To Washington consultant Lawrence Goldmuntz, these figures are no surprise. Coal -- which can now be burned cleanly, he says -- is proving to be cheaper for industrial users, such as food-processing plants, despite the high initial cost of new installations. He figures that coal can be burned at the equivalent of about one-fourth the cost of oil: coal, at $24 a ton, provides the heat equivalent of about 4 barrels of oil.

The London-based American Express international economics unit -- another careful observer of oil market trends -- says that "continued oil-market weakness again raises the possibility of a major oil-price fall." Not only have the high prices set by OPEC cut demand, turning consuming industries to other fuels, but OPEC has had to cut its own output to sustain its artificial prices. Thus, the Saudis are reported to be down to production of only 2.5 million barrels a day. (Their heyday peak was over 10 million barrels a day.) That, believe it or not, pushes the Saudi output below Britain's, now around 2.7 million barrels a day.

The combined impact of energy conservation and substitution by other energy sources on OPEC is shown dramatically in a "lost sales" compilation made by the Amex economics unit. This measures the difference between actual OPEC output and what it would have been if oil output had kept pace with world economic growth.

On that basis, OPEC's "lost sales" from 1980 through 1984 were about 22 billion barrels, the huge part of it due to falling demand. This was a much more severe impact than took place in 1974-79, when "lost sales" were about 9 billion barrels. In the earlier period, OPEC's share of the market fell only modestly, from 53 to 47 percent of the market. By 1984, the OPEC share was down to 30 percent.

What are the consequences of a further oil- price drop to the $20-a-barrel area, sometimes viewed with trepidation in financial markets? The Amex Review says forthrightly: "A fall in oil prices could help give the world recovery its 'second wind', and help ward off any rising inflation expectations."
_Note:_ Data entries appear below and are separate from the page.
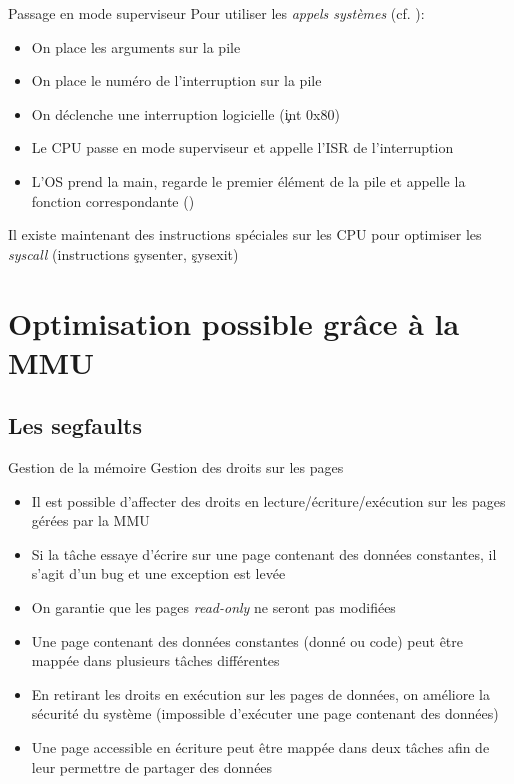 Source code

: \begin{frame}{Passage en mode superviseur}
  Pour utiliser les \emph{appels systèmes} (cf. ):
  \begin{itemize}
  \item On place les arguments sur la pile
  \item On place le numéro de l'interruption sur la pile
  \item On déclenche une interruption logicielle (\c{int 0x80})
  \item  Le  CPU  passe  en  mode  superviseur  et  appelle  l'ISR  de
    l'interruption
  \item L'OS prend  la main, regarde le premier élément  de la pile et
    appelle la fonction correspondante ()
  \end{itemize}
  Il  existe maintenant des  instructions spéciales  sur les  CPU pour
  optimiser    les    \emph{syscall}    (instructions    \c{sysenter},
  \c{sysexit})
\end{frame}

\section{Optimisation possible grâce à la MMU}

\subsection{Les segfaults}

\begin{frame}{Gestion de la mémoire}
  Gestion des droits sur les pages
  \begin{itemize}
  \item    Il    est     possible    d'affecter    des    droits    en
    lecture/écriture/exécution sur les pages gérées par la MMU
  \item Si la tâche essaye d'écrire sur une page contenant des données
    constantes, il s'agit d'un bug et une exception est levée
  \item  On garantie  que  les pages  \emph{read-only}  ne seront  pas
    modifiées
  \item Une page contenant des données constantes (donné ou code) peut
    être mappée dans plusieurs tâches différentes
  \item En retirant les droits  en exécution sur les pages de données,
    on améliore la sécurité du système (impossible d'exécuter une page
    contenant des données)
  \item Une  page accessible  en écriture peut  être mappée  dans deux
    tâches afin de leur permettre de partager des données
  \end{itemize}
\end{frame}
To be sure, it would not be good news for oil producers, especially those carrying a heavy foreign debt, although lower interest rates would offset some of the damage. There is also a risk, the economists say, that a dramatic "free fall" in oil prices would take the edge off conservation and make energy substitutes more expensive, triggering a third "oil shock" somewhere down the road.

But on balance, the prospective decline in oil prices is healthy for the world economy. The trend is likely to be reinforced by new discoveries, such as the additional 1 billion barrels in reserves recently uncovered in Colombia by the Occidental Petroleum Co. -- a find that may extend as well into Ecuador and Venezuela

"Although God was good to Islam, he didn't put all the oil within 300 miles of Mecca," says Goldmuntz.